しかしこれは災害が起きた際などの避難において、皆が一斉にこれを持ち出すと不便や混乱が生じます。

そこから当時の江戸幕府は車長持の使用を禁止し、長持は棹を通して担ぐものに変更されました。

その後普及し始めた箪笥にも棹を通す「棹通し金具」が付いていたことから、このように数えるようになったようです。

現代でも(一頃よりはそういったことも減りましたが)婚礼家具として洋服箪笥・和箪笥・整理箪笥を贈る、もしくは揃えたり、子供が生まれるとベビー箪笥をプレゼントしたり、新生活の始まりの時に購入されることが多い家具です。

昔の農村地方の豪農や都市部の商家、武家屋敷では女の子が生まれると庭に桐の木を植えました。

桐は約20年で大木に成長するので、その子がお嫁に行く頃に切って箪笥にされ、嫁入り道具として持たせたそうです。

 

豊かさの象徴


箪笥がある程度普及した時期。

それは決して明確ではありませんが、江戸時代の初期、明暦(1655-1658)から延宝(1673-1681)あたりの時代に大坂(現在の大阪)・心斎橋に箪笥を売る店があったとされています。

しかし、それほど全国的には普及はしていませんでした。

箪笥が普及しなかった大きな理由のひとつは、庶民が箪笥に入れるほどの衣類を持っていなかった、ということがあげられます。

何年も一枚の着物だけで過ごした庶民たちには「葛篭(つづら)」や「行李(こうり)」、「長持(ながもち)」

といった、上部に蓋がついた箱だけで十分でした。

箪笥が普及するのは正徳(1711-1716)以降となります。

商工業が発展し、庶民の生活が向上すると徐々に持ち物が増え、特に衣類は著しく増加しました。

そこで、増えた衣類を家族それぞれに分類できる引出しがついている、箪笥が必要とされはじめました。

その後もっと収納に対する意識が高まり、薬を入れるための薬箪笥など、衣類に限らず様々なものを入れる用途のバラエティに富んだ箪笥が登場するのです。

しかし、それでも当時は箪笥を持つことが出来たのはいわゆる上流階級の人達だけ。

地方などの庶民の生活はまだまだ貧しく、箪笥を必要とするほど多くの衣類を持ち合わせていませんでした。

また、長持などの箱と比べると引き出しが付くために材料の用意と製作にも手間がかかり、高価なものになってしまうことも庶民には手が届かなかった理由でした。

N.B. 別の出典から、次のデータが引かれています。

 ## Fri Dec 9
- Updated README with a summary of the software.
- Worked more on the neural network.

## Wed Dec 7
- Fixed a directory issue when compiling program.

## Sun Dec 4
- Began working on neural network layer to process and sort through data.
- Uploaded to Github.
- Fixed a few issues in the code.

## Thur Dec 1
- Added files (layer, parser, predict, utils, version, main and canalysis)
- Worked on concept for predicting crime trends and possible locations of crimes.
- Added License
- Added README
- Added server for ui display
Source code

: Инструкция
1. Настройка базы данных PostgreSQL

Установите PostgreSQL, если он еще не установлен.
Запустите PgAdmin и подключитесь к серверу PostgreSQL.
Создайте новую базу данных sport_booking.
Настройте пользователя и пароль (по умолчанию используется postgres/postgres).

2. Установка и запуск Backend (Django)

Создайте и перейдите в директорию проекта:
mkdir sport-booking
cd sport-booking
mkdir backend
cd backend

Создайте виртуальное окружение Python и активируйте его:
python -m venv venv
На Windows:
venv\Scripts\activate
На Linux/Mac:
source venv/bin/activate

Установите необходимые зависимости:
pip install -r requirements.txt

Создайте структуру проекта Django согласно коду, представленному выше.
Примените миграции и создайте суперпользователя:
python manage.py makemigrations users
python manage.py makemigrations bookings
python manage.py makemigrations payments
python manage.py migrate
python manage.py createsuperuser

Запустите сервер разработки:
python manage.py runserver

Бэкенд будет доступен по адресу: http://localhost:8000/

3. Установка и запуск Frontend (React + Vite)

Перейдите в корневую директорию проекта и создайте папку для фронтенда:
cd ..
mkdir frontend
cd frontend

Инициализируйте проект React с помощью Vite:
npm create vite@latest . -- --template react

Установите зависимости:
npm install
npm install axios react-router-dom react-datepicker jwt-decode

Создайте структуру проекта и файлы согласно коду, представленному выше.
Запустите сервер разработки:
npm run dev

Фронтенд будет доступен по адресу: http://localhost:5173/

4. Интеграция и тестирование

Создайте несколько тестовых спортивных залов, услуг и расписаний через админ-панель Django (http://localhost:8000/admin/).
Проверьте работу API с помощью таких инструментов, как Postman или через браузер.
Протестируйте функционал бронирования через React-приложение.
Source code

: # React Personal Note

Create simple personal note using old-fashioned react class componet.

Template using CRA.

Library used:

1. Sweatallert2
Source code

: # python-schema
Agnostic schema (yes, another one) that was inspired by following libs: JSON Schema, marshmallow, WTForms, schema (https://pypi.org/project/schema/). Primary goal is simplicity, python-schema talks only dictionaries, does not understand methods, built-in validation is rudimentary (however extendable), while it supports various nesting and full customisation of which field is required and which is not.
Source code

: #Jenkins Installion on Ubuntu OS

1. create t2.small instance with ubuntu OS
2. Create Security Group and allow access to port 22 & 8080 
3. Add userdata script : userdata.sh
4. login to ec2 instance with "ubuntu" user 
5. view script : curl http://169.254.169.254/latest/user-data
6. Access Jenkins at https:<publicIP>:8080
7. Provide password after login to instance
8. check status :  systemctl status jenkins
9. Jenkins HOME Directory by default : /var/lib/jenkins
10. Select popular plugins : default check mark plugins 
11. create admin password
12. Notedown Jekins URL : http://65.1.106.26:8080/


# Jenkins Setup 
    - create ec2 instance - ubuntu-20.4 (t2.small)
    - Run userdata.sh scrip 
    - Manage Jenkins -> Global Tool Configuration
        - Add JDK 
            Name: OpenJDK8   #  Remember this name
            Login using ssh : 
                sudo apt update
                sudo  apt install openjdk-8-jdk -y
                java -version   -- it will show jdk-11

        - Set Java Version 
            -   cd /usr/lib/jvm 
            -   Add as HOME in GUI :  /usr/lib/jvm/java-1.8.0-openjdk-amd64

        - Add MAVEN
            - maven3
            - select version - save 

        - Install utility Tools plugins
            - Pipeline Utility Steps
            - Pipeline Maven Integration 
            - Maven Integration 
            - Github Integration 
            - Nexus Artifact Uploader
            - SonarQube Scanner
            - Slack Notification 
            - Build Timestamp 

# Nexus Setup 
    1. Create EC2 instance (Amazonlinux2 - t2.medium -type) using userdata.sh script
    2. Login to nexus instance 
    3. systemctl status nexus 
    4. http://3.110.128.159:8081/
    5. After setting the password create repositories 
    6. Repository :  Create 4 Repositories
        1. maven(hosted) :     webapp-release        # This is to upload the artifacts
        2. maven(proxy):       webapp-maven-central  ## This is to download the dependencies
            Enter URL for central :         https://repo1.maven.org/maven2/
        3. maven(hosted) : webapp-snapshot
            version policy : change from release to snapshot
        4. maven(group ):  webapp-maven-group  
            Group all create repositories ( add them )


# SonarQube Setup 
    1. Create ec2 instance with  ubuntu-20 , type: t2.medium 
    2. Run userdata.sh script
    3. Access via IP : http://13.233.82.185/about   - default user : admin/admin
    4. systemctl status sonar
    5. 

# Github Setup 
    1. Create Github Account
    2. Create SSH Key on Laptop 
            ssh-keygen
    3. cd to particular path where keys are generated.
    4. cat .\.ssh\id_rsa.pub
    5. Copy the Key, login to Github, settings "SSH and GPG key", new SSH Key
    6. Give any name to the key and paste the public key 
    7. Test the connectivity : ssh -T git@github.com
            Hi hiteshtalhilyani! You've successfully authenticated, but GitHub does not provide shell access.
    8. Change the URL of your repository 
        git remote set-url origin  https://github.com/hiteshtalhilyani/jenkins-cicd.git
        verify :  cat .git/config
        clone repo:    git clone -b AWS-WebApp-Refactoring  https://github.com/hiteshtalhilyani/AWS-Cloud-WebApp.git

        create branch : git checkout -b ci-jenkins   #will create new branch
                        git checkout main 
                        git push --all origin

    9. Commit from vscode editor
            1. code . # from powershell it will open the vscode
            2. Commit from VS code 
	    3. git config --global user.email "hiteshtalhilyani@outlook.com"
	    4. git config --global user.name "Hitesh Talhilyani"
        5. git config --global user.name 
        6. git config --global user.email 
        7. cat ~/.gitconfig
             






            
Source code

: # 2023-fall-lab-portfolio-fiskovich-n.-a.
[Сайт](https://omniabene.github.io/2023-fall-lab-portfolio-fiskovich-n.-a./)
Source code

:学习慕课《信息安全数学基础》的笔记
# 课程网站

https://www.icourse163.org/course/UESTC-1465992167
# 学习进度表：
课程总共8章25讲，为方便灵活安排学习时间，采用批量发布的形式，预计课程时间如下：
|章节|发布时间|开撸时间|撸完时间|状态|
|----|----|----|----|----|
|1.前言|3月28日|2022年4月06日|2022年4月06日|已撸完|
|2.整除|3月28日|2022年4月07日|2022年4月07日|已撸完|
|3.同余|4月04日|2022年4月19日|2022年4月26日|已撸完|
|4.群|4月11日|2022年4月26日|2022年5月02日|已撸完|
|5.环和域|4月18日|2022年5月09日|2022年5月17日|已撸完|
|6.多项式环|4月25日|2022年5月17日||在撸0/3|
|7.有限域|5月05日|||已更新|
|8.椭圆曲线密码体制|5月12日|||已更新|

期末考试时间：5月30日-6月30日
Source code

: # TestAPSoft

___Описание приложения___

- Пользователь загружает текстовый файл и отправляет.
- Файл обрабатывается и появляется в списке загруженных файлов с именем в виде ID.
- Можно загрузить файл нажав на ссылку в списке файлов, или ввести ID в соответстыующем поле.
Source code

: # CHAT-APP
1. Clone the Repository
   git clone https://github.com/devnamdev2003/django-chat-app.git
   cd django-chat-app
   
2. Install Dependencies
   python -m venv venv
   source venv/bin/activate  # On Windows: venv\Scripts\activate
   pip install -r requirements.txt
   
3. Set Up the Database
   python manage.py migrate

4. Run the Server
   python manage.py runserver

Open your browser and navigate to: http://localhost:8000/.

ある程度、庶民にまで箪笥が普及するようになったのは江戸末期になってからで、いわゆる箪笥の歴史は思ったより浅いのです。

 

和箪笥の本格的普及


全国各地で趣向を凝らした和箪笥が歴史上に出始めたのは明治以降。

明治から大正にかけて優れた箪笥が数多く作られました。

仙台や庄内などでは、地方色豊かな和箪笥が生まれています。

産地の特色が出始めた歴史は明治10年代、その後洗練され、生産が活発になったのは明治20年代、最盛期は明治30年代から大正の初めと考えられています。

材木屋のない地域があったり、鉄、漆も貴重品だったので、箪笥は明治にならないと発達しませんでした。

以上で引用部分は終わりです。